In Spain, HIV patients account for 1.1% of all patients on dialysis. Sixty percent of these have HCV coinfection and 7% HBV coinfection, 86% are receiving HAART, the predominant procedure is hemodialysis, and 20% could meet transplant requirements.5,6 Quality of dialysis and safety measures against HIV and other viral infections have recently been addressed in a consensus document.7
Survival on dialysis has improved after the HAART era. However, some authors have noted that this improvement
is smaller than would be expected if data from the population with no renal failure were extrapolated.8 Ahuja9 assessed 6166 HIV-positive patients dialyzed in the United States from 1990 to 1999 and found an improvement
in one-year survival from 56% to 74%. Macrea10 found that survival doubled in the Afro-American population. However, an ongoing study in Afro-Americans in Baltimore11 found no change.
Survival analysis in dialyzed HIV patients is complex. Recognized risk factors include age, Afro-American ascent,
CD4 count, disease stage, HCV coinfection, albumin levels, HAART treatment,8-15 and persistent drug addiction.16 While biopsied patients are unfortunately few, the type of renal lesion also has an influence on ESRD occurrence and patient survival, with the HIVAN type having the worst prognosis.17
Adequate nutrition with albumin normalization maintains immune function and decreases complications, disease
progression, and mortality.18 Two meta-analyses recently reviewed the potential role of supplementation with
macro and micronutrients, but reported no conclusive results.19,20 Assessment of weight and BMI changes is considered important in HIV, and decreases are associated to a poorer prognosis.21 In patients on dialysis, weight changes are particularly complex to analyze, and evaluation with nPCR and impedance would be required.22,23
Adequate, up-to-date antiretroviral treatment is possibly the greatest determinant of survival.3,4,24 Continuous advent of new drugs and characteristics of the population on dialysis make this treatment difficult, but a recent review on the subject is available.25
The high number of dialyzed HIV patients without HAART treatment has recently been stressed.11,26 Patients theoretically receiving HAART but with a dosage poorly adapted to dialysis, usually with very low doses, represent
another problem.27
As regards the type of procedure, hemodialysis (HD) has predominately been used, but comparisons to peritoneal
dialysis (PD)28,12 appear to show similar results. In a study on 6053 HIV patients dialyzed in the United States from 1995 to 1999 (88% on HD and 12% on PD), the same survival was found.28 A more recent study in which two small groups of HIV patients were followed up reported survival rates of 100%, 83%, and 50% at 1, 2, and 3 years respectively in PD patients; the respective values in HD patients were 75%, 33%, and 33%, and adjusted differences were not significant. 12 Both procedures therefore provide good results, and selection of one of them should therefore be made based on patient characteristics and preferences.
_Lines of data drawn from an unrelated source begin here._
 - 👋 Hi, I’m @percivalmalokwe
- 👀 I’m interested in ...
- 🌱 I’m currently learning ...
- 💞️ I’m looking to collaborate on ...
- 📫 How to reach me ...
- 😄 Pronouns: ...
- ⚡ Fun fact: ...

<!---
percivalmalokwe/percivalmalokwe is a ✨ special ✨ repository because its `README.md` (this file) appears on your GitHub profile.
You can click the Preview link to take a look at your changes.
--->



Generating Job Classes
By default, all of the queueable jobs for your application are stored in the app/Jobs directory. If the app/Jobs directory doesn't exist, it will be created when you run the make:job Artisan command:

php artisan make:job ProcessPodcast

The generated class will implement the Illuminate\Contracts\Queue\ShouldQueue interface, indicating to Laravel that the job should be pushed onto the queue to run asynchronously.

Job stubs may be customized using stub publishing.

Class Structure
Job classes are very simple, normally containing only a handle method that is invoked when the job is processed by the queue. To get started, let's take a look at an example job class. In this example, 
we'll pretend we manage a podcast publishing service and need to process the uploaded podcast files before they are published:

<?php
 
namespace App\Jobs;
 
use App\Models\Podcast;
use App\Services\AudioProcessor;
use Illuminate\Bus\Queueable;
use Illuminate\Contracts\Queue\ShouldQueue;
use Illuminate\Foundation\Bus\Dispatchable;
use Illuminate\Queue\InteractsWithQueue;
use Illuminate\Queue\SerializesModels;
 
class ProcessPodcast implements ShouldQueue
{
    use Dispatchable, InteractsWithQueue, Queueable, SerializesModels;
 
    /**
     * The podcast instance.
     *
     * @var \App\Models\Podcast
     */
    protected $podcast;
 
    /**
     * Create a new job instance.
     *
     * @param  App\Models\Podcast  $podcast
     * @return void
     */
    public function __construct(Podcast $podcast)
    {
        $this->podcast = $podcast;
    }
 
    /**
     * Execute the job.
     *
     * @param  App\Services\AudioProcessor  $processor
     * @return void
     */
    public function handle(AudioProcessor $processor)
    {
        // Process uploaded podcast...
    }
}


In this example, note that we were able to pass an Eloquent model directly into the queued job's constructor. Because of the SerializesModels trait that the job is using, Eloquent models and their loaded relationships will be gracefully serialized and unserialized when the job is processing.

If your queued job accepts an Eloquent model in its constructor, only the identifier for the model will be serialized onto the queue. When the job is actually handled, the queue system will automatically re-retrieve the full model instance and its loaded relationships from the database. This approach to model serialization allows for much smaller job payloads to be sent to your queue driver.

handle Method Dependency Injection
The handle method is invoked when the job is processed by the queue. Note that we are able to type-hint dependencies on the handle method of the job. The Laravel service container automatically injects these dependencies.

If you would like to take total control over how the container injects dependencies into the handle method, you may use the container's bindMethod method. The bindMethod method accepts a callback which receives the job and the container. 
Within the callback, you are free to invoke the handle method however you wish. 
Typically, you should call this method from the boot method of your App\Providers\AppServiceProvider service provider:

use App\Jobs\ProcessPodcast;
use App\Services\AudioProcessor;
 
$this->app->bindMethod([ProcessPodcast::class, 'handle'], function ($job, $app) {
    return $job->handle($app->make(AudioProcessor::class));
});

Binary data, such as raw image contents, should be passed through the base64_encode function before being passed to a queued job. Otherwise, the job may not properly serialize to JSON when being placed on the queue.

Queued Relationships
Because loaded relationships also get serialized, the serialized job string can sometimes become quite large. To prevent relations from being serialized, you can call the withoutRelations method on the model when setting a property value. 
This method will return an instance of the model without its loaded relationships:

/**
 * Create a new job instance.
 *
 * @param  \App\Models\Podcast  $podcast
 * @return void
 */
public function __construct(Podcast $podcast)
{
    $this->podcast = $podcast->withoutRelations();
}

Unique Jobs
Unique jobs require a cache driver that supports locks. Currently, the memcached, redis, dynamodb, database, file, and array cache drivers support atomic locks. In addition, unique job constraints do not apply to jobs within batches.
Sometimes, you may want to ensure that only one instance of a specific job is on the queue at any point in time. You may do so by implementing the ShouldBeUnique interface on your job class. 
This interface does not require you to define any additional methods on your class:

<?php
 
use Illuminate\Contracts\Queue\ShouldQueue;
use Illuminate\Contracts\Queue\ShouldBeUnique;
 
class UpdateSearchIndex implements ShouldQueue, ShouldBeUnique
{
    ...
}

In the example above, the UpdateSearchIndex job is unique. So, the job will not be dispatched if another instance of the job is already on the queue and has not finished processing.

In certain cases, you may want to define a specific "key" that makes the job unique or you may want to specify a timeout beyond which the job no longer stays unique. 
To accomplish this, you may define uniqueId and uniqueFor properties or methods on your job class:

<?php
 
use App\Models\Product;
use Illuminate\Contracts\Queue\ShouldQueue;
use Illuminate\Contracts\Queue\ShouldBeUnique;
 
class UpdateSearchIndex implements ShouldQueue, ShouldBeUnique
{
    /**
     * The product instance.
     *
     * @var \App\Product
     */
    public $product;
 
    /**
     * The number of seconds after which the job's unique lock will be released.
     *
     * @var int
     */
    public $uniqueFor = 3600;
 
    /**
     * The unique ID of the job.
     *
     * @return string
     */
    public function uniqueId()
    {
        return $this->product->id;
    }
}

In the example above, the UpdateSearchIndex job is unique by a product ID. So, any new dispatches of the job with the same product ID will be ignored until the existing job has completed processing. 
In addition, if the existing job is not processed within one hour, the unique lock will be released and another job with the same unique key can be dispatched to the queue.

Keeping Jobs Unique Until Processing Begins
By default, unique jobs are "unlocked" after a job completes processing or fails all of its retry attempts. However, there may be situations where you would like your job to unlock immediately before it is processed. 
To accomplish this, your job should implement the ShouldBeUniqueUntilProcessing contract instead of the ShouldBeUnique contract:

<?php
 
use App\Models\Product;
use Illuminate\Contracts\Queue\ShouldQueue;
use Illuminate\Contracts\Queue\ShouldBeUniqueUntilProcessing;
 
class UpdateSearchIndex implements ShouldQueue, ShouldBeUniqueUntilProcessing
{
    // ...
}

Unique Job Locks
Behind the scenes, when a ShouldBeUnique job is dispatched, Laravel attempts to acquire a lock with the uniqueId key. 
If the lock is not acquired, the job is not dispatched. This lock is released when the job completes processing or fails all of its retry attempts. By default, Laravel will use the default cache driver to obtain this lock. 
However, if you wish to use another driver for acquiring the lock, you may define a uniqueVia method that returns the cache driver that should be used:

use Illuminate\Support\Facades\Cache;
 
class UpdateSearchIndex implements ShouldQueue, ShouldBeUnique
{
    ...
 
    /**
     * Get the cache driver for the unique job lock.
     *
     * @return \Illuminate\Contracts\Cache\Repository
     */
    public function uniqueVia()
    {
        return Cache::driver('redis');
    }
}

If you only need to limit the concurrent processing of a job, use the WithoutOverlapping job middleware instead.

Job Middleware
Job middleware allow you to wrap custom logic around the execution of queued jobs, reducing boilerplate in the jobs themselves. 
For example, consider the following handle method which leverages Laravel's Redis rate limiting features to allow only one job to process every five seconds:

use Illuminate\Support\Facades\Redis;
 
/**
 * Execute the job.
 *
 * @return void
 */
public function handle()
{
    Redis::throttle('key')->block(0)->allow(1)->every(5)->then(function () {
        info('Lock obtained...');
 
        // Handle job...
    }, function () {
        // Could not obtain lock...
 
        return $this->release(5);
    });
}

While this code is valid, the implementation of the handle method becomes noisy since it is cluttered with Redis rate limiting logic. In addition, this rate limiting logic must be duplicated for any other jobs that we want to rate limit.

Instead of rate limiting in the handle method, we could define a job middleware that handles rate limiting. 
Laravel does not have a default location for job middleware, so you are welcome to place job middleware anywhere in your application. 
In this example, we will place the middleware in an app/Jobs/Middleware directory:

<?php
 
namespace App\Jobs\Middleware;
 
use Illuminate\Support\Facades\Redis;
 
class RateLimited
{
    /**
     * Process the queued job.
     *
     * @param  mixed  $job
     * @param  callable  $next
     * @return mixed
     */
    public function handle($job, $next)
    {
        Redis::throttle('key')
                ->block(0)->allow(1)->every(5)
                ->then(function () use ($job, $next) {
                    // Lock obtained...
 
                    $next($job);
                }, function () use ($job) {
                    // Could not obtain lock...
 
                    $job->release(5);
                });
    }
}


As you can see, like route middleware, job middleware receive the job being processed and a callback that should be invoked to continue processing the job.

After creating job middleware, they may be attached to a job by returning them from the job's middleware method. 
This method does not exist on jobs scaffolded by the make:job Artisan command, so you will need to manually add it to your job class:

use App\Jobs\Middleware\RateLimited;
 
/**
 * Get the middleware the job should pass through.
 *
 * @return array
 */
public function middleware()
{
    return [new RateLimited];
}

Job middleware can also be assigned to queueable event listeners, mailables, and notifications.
The greatest diversity in published data is found in complications in HIV patients on dialysis as compared to HIV-negative patients. Most old and many recent studies report a greater incidence of catheter infections, peritonitis, severe infections, and hospitalizations and a lower survival in HIVpositive as compared to HIV-negative
patients.8-10,14 However, some recent reports contradict these data. The French experience13 reported the same survival in hemodialysis for HIV patients than for the general population (89% at 2 years). In this issue, Rivera et al29 report their experience in treatment of HIV patients using peritoneal dialysis. Their results were particularly good, with no differences in hospitalization or number of peritonitis episodes as compared to negative patients and 1, 2, and 3-year survival rates of 100%, 62%, and 50%, similar to the rates reported in another recent population.12
In HD, the ideal access would be a native arteriovenous fistula. No differences in infections have been seen in this subgroup as compared to HIV-negative patients with AVF.30 An analysis of bacteremia in patients with implanted
catheters found a greater incidence in HIV patients of infections caused by Gram-positive organisms and multiple
germs requiring hospital admission, but no differences in Gram-negative infections.31
A final aspect is the increase in the causes of death not directly related to HIV, such as liver disease related to
coinfection by HCV, or cardiovascular disease in which antiretroviral medication has been implicated32-35 and that raises new preventive priorities.36-37
The outlook allows for being optimistic because favorable changes have occurred in dialysis results in HIV. There are, however, widely different mortality results, possibly as an expression of subpopulations with different risk factors. Prospective studies with a comparative cohort are lacking. In this regard, we hope that the collaboration
started between the SEN and GESIDA for a prospective study with a comparative cohort in Spain will clarify some
issues.
Treatment of HIV patients with renal insufficiency is a challenge that nephrologists must address looking for multidisciplinary support to achieve an adequate HAART, a good nutrition, and a special attention to HCVinduced
liver disease, without forgetting the emerging cardiovascular morbidity.